My boys have been wanting a Nintendo for over 8 months. My answer then was “I can’t afford it right now; if you really want it, you can work and save some money to buy it”. At first they were frustrated with the idea of having to save U$300 all by themselves and they stopped talking about it for a while. I admit it, not being very fond of screens and video games, I was hoping they grew out of the idea. But no! Little by little they started making a sales plan... They made drawings, paintings, stickers, bracelets, lemonade and homemade lip-gloss. They also saved all fairy tooth money and any gift from grandparents and uncles. As an additional incentive, their dad offered to pay a 10% interest for the money saved at the end of each month. Pretty sweet deal (for them). So they started formulating questions and learning about math independently, telling their dad how much interest was due at the end of each month. As of right now they have saved U$180. Not too shabby right?
These past 8 months they have learned so much in this process of trying to reach their goal of raising U$300 to buy the Nintendo.
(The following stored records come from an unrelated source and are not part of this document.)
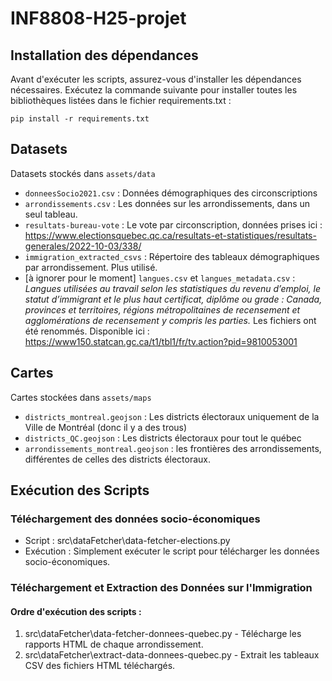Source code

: # INF8808-H25-projet

## Installation des dépendances

Avant d'exécuter les scripts, assurez-vous d'installer les dépendances nécessaires. Exécutez la commande suivante pour installer toutes les bibliothèques listées dans le fichier requirements.txt :
```
pip install -r requirements.txt
```

## Datasets

Datasets stockés dans `assets/data`

- `donneesSocio2021.csv` : Données démographiques des circonscriptions
- `arrondissements.csv` : Les données sur les arrondissements, dans un seul tableau.
- `resultats-bureau-vote` : Le vote par circonscription, données prises ici : https://www.electionsquebec.qc.ca/resultats-et-statistiques/resultats-generales/2022-10-03/338/
- `immigration_extracted_csvs` : Répertoire des tableaux démographiques par arrondissement. Plus utilisé.
- [à ignorer pour le moment] `langues.csv` et `langues_metadata.csv` : _Langues utilisées au travail selon les statistiques du revenu d’emploi, le statut d’immigrant et le plus haut certificat, diplôme ou grade : Canada, provinces et territoires, régions métropolitaines de recensement et agglomérations de recensement y compris les parties._ Les fichiers ont été renommés. Disponible ici : https://www150.statcan.gc.ca/t1/tbl1/fr/tv.action?pid=9810053001

## Cartes

Cartes stockées dans `assets/maps`
- `districts_montreal.geojson` : Les districts électoraux uniquement de la Ville de Montréal (donc il y a des trous)
- `districts_QC.geojson` : Les districts électoraux pour tout le québec
- `arrondissements_montreal.geojson` : les frontières des arrondissements, différentes de celles des districts électoraux.

## Exécution des Scripts

### Téléchargement des données socio-économiques

- Script : src\dataFetcher\data-fetcher-elections.py
- Exécution : Simplement exécuter le script pour télécharger les données socio-économiques.

### Téléchargement et Extraction des Données sur l'Immigration

#### Ordre d'exécution des scripts :

1. src\dataFetcher\data-fetcher-donnees-quebec.py - Télécharge les rapports HTML de chaque arrondissement.
2. src\dataFetcher\extract-data-donnees-quebec.py - Extrait les tableaux CSV des fichiers HTML téléchargés.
They started working independently, but then came to realize that if they worked as a team, they could be way more productive by consolidating each of their savings. They used divergent thinking to come up with various ideas that would help them make money. They exercised their creative thinking skills to identify a list of things they could make on their own, that will cost them little to nothing, and that they could then sell and make profit. They learned that people love detailed drawings and are willing to pay up to $20 for one of their most colorful masterpieces. They learned to make loom bracelets and seized the Soccer World Cup momentum to design them with the colors of the countries participating and then sold them to people rooting for their country of origin. They investigated about lip gloss making and came up with the best recipe to make some at home in different flavors to then sell to friends at school. They developed and exercised their math skills to receive money, give change, and identify the % of their monthly savings so their day would pay them what was promised. They put into practice their literacy skills to make signs and campaigns that would help them promote the products they were trying to sell. They learned about being accountable and responsible, they learned to negotiate, they made their own choices and decisions; they felt empowered, and even though there have been moments in which they may have wanted to give up, they persisted instead.
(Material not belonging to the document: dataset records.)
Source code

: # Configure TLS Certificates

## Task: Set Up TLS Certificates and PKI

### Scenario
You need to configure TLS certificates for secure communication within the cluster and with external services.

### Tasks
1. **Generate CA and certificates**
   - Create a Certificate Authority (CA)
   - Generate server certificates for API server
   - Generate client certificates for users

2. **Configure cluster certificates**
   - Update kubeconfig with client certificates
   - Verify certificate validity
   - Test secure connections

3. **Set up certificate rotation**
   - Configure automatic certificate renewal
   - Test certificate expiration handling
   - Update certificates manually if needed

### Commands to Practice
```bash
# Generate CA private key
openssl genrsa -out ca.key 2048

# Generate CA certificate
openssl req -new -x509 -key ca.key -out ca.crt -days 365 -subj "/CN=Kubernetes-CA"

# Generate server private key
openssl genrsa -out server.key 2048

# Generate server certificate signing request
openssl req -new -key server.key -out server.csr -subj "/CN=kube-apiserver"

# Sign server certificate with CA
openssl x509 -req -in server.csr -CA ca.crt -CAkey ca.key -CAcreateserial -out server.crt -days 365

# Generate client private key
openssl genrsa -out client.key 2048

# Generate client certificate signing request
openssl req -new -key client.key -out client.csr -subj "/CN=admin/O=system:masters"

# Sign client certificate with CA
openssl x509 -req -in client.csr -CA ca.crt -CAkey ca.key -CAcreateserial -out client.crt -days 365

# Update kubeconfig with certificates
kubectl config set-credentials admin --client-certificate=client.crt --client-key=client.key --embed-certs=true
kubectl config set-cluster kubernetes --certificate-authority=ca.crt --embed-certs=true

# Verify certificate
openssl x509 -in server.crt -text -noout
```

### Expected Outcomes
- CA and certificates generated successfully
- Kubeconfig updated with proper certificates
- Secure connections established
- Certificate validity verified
And the list goes on. These are just a few of the learning moments I was able to identify during these past months. More than anything I feel they have come to value the cost of things, and the fact that money does not grow out of trees and that you actually have to work to earn it and deserve it. I hope after reading this post, when you see this picture of my boys with their game face on, you come to realize this is so much more than merely cute.
It’s not an easy job as a parent to take this road. Sometimes it’s just easier to buy the freaking thing and that way you don’t have to deal with the constant nagging. But at the same time, there’s so much organic learning in these opportunities. To us, it’s important for them to know the value of things so they don’t take them for granted. Trying to raise kind boys, who are not entitled, is more challenging nowadays compared to when we were raised. So we have decided to act upon any chance we see to “teach” them a lesson; any lesson, no matter how big or how small, will always be a meaningful life lesson when you are raising little human beings.